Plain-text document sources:
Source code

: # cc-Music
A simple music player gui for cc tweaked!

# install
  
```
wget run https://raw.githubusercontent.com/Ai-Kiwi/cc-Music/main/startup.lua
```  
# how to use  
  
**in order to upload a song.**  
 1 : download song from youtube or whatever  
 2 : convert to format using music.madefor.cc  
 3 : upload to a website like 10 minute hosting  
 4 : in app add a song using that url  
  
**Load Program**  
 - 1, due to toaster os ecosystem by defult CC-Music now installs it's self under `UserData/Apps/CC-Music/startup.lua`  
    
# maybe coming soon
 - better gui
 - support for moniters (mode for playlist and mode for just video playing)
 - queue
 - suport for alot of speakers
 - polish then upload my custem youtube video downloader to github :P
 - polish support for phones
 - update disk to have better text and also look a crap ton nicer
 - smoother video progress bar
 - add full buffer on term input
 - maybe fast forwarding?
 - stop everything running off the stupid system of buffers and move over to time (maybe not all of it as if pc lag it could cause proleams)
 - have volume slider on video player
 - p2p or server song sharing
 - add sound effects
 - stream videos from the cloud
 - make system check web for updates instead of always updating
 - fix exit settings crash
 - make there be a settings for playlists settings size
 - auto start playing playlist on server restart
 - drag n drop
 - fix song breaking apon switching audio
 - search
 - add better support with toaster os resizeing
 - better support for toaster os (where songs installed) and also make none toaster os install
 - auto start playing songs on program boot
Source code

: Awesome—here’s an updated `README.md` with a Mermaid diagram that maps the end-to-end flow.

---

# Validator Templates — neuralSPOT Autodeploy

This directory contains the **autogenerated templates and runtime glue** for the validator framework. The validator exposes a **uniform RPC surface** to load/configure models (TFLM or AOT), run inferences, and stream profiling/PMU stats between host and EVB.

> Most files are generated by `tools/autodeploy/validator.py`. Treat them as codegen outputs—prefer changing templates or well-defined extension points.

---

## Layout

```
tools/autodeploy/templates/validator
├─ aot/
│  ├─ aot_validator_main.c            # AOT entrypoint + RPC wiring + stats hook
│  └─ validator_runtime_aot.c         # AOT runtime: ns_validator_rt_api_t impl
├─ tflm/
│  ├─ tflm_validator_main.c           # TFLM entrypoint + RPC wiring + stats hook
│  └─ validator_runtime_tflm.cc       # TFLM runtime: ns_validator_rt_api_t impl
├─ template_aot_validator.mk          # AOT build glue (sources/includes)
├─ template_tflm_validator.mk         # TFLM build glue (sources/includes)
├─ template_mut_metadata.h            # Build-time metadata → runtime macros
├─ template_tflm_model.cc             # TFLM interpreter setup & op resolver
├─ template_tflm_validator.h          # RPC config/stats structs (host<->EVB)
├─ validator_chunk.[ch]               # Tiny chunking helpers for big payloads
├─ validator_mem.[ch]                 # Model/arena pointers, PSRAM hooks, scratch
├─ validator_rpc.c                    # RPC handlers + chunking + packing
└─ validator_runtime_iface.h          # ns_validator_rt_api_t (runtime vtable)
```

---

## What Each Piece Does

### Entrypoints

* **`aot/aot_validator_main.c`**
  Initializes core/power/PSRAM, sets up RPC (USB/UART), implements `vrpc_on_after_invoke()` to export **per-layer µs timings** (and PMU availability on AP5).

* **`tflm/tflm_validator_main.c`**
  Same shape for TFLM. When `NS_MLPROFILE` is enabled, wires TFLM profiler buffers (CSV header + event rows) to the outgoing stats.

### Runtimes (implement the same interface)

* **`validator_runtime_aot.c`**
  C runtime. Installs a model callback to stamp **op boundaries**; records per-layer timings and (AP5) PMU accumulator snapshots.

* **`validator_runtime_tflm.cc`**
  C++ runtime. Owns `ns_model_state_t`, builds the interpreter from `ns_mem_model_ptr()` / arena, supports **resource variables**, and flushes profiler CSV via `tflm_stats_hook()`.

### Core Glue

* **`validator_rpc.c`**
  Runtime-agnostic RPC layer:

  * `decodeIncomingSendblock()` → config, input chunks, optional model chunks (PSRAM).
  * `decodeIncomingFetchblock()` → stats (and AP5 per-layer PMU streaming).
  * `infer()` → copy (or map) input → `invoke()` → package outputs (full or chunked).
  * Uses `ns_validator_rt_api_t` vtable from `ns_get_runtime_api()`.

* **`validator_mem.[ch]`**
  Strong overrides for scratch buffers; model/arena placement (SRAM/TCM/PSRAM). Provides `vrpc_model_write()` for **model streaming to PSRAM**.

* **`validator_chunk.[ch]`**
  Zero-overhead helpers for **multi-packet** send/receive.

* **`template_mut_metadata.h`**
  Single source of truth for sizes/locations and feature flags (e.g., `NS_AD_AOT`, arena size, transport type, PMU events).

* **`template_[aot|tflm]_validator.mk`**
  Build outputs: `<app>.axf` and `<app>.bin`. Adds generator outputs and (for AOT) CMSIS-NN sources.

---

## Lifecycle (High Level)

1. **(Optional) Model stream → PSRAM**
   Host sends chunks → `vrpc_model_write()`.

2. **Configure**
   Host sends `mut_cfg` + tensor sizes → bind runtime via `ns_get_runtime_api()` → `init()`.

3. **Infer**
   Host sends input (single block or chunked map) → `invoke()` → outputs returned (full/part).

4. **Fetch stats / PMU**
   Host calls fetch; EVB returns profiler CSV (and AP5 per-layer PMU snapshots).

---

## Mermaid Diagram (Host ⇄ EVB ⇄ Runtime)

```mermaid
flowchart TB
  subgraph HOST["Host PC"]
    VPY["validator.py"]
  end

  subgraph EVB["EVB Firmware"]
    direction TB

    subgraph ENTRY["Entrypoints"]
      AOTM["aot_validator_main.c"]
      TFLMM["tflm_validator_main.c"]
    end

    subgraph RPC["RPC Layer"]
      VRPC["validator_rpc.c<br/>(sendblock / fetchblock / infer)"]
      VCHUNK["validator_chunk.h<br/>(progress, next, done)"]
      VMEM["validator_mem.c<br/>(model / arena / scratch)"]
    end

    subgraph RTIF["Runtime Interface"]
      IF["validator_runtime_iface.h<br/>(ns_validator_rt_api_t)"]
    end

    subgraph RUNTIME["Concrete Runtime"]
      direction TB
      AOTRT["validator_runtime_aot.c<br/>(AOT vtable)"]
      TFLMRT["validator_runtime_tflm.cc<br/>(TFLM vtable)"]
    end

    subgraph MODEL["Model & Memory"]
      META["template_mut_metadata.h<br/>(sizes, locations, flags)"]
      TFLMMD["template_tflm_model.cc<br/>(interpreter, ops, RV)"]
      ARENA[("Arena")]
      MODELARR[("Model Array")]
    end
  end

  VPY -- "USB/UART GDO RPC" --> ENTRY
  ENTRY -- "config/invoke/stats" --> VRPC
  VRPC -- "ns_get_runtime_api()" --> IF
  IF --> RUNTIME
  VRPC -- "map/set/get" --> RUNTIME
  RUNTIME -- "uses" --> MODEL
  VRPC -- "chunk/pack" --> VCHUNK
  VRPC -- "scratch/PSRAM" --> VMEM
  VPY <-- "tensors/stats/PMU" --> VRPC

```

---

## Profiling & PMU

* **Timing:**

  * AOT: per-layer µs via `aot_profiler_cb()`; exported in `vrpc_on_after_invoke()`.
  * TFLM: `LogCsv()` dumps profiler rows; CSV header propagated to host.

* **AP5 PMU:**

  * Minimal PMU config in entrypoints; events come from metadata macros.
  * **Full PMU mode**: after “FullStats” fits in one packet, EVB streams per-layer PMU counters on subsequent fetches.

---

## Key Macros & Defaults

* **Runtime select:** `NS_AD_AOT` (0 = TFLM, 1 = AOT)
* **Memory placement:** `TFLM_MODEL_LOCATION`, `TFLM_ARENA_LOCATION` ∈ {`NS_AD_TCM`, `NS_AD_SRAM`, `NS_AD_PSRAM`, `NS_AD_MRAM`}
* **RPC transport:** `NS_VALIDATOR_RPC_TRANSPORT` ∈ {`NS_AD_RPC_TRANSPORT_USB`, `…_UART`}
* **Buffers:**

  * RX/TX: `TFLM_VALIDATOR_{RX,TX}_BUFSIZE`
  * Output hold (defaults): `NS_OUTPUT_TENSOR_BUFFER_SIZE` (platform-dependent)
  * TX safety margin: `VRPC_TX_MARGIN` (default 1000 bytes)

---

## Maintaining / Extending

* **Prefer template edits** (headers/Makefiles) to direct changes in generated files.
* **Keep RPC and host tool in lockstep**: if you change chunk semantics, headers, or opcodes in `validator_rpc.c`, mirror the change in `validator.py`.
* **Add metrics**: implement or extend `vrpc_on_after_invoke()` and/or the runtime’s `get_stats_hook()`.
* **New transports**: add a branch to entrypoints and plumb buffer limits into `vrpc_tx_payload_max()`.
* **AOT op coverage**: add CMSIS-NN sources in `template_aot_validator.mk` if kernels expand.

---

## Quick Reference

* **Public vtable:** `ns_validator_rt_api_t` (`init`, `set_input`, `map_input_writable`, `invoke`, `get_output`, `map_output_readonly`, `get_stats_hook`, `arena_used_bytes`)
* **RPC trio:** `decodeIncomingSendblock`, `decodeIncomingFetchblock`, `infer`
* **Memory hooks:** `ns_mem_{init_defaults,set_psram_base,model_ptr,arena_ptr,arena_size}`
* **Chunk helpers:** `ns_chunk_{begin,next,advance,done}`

Your assignment =
Retype the records above exactly, from their first line through the line that contains "- polish support for phones", and stop there.

Solution to this task =
Source code

: # cc-Music
A simple music player gui for cc tweaked!

# install
  
```
wget run https://raw.githubusercontent.com/Ai-Kiwi/cc-Music/main/startup.lua
```  
# how to use  
  
**in order to upload a song.**  
 1 : download song from youtube or whatever  
 2 : convert to format using music.madefor.cc  
 3 : upload to a website like 10 minute hosting  
 4 : in app add a song using that url  
  
**Load Program**  
 - 1, due to toaster os ecosystem by defult CC-Music now installs it's self under `UserData/Apps/CC-Music/startup.lua`  
    
# maybe coming soon
 - better gui
 - support for moniters (mode for playlist and mode for just video playing)
 - queue
 - suport for alot of speakers
 - polish then upload my custem youtube video downloader to github :P
 - polish support for phones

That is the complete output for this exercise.